The university also has campuses in Ibiza and in Alaior, Menorca. These locations offer courses in Business Administration and Management, Law, Nursing, Education and Tourism.

==Rapid transit line==
The university campus is connected with the city center through the Palma metro line M1 and the bus line 19.

The UIB metro station was inaugurated on April 25, 2007, but was closed later that year due to structural problems caused by flooding. Now it operates with trains every 15 minutes.

==Faculties and schools==
- Faculty of Economics and Enterprise, studies administration, business management and economics.
- Faculty of Education, studies teaching (all specialities), social education, education and psychopedagogy.
- Faculty of Law
- Faculty of Medicine
- Faculty of Nursing and Physiotherapy
- Faculty of Philosophy and Art, studies: philosophy, English philology, Catalan philology, Hispanic philology, geography, history, art history and social work.
- Faculty of Psychology
- Faculty of Science, studies biology, biochemistry, physics, chemistry, agricultural engineering, speciality hortofructiculture and gardening.
- Faculty of Tourism
- Higher Polytechnic School, studies technical architecture, computer engineering, technical engineering computer systems, technical engineering computing management, telecommunications engineering, speciality telematics, industrial engineering, speciality industrial electronics and mathematics.

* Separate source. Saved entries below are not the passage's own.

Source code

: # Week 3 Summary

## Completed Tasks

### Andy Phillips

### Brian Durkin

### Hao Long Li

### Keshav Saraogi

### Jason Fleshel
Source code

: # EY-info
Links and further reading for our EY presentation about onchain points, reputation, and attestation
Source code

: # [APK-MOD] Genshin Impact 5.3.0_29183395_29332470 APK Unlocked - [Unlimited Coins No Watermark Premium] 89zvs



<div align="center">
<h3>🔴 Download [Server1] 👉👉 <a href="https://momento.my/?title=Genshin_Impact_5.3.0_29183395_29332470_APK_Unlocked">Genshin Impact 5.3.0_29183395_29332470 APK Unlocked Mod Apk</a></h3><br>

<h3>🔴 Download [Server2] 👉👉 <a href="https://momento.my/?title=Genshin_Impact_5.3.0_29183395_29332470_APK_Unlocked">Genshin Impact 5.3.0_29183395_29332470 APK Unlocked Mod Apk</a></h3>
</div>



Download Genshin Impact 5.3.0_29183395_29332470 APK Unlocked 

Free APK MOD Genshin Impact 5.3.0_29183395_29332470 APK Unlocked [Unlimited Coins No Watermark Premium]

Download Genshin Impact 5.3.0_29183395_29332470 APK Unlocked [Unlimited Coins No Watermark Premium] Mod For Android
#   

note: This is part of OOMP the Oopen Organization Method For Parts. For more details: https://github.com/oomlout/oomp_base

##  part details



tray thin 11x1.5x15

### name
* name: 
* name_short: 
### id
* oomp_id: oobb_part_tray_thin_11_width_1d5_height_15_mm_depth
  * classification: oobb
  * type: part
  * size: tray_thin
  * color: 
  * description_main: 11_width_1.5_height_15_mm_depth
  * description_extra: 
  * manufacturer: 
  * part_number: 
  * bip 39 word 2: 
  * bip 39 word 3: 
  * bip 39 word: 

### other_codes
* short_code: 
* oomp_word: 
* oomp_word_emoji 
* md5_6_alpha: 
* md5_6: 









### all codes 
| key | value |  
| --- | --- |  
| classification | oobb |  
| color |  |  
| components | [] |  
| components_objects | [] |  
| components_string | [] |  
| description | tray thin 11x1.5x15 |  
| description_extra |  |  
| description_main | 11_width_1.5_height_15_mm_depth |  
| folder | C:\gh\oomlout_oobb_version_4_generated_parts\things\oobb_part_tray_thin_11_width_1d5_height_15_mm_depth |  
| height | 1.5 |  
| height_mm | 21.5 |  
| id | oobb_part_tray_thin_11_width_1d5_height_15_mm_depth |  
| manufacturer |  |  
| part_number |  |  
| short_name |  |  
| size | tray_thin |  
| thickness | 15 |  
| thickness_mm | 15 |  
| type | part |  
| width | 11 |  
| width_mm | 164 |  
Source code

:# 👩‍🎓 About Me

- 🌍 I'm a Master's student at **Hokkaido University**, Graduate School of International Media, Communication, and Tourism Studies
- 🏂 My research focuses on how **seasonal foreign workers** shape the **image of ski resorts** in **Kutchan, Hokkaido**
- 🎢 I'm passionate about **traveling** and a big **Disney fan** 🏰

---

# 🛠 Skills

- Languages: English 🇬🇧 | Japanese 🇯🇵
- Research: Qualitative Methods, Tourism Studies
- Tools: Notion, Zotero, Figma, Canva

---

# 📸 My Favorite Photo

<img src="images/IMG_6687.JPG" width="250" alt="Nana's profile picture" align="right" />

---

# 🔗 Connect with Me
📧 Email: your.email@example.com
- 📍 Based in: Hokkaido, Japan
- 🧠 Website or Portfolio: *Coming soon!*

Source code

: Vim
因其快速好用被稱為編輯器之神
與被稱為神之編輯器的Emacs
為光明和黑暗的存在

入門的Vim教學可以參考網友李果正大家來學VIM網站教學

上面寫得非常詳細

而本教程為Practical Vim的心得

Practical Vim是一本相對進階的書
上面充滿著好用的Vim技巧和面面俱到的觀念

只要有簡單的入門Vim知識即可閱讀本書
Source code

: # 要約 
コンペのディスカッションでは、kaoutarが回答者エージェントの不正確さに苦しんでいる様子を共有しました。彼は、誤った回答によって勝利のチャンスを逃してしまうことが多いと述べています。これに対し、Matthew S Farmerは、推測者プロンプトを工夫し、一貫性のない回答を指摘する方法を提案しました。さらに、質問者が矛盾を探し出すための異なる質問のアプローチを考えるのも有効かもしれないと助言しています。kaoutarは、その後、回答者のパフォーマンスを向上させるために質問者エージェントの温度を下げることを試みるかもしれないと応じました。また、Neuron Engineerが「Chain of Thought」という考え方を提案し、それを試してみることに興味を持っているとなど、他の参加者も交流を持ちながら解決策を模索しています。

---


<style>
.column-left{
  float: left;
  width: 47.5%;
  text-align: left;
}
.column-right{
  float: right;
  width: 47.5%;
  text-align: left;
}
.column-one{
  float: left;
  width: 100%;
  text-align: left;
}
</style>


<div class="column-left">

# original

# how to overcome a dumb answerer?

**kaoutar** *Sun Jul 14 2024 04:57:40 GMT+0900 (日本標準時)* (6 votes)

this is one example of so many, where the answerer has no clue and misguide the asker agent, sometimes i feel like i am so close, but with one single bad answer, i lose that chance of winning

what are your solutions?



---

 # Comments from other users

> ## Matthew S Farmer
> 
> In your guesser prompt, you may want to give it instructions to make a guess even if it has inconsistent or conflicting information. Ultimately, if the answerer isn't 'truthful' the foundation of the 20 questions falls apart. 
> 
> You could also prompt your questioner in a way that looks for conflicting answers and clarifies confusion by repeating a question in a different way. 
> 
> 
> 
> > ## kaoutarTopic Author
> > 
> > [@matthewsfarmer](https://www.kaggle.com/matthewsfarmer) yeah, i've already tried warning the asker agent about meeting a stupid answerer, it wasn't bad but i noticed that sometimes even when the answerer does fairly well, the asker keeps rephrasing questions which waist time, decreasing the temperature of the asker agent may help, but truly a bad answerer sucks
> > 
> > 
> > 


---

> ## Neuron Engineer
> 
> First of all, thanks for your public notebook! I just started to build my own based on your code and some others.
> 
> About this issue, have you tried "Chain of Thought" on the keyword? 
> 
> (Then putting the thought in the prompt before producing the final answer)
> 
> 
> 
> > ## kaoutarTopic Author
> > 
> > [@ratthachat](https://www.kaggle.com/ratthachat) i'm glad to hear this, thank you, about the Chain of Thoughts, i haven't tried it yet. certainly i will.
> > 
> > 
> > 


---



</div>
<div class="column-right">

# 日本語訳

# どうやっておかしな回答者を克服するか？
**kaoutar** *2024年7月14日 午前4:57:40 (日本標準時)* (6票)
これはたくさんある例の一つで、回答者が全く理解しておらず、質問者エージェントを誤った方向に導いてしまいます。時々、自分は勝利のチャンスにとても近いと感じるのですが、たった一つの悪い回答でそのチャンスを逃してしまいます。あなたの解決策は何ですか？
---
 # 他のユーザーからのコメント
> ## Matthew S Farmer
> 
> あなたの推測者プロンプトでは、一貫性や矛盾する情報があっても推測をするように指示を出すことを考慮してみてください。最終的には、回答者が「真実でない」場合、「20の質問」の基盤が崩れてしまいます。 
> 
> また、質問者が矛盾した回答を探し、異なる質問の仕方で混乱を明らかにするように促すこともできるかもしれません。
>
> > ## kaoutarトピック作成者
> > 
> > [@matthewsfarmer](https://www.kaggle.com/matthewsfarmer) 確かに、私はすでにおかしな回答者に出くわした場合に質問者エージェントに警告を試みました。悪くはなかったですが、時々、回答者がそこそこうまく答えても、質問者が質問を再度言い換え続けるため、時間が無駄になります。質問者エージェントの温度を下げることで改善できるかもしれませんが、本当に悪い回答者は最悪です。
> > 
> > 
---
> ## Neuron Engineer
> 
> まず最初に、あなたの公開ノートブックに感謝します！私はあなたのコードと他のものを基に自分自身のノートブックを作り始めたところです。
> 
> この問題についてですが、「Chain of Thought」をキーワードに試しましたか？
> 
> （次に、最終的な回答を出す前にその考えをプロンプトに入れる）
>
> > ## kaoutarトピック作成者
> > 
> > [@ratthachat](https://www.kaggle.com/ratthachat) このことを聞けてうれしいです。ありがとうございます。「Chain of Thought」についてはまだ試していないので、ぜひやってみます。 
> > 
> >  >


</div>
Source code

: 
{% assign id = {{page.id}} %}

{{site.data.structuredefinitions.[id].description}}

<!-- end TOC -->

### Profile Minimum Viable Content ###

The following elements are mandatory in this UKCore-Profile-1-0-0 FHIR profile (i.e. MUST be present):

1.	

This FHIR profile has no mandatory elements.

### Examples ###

The faculties and schools are divided into autonomous departments, which are divided into subject areas. Each faculty is headed by a dean and each department by a director.

Also on the campus are the Institute of Educational Sciences, for teacher training, the Cultural Activities Service, which organizes the Open University, a student residence (Bartomeu Rosselló-Pòrcel), and a restaurant.

The UIB also has University Schools Adscritas, private establishments offering university degrees recognized by the University of the Balearic Islands (which are valid throughout Spain). The University Schools Adscritas are:

- University School Alberta Giménez. Studies teaching (all specialties), Communications and journalism.
- University School of Industrial Relations. Studies industrial relations.
- University School of Tourism's Island Council of Ibiza and Formentera. Studies tourism.
- University School of Tourism Felipe Moreno. Studies tourism.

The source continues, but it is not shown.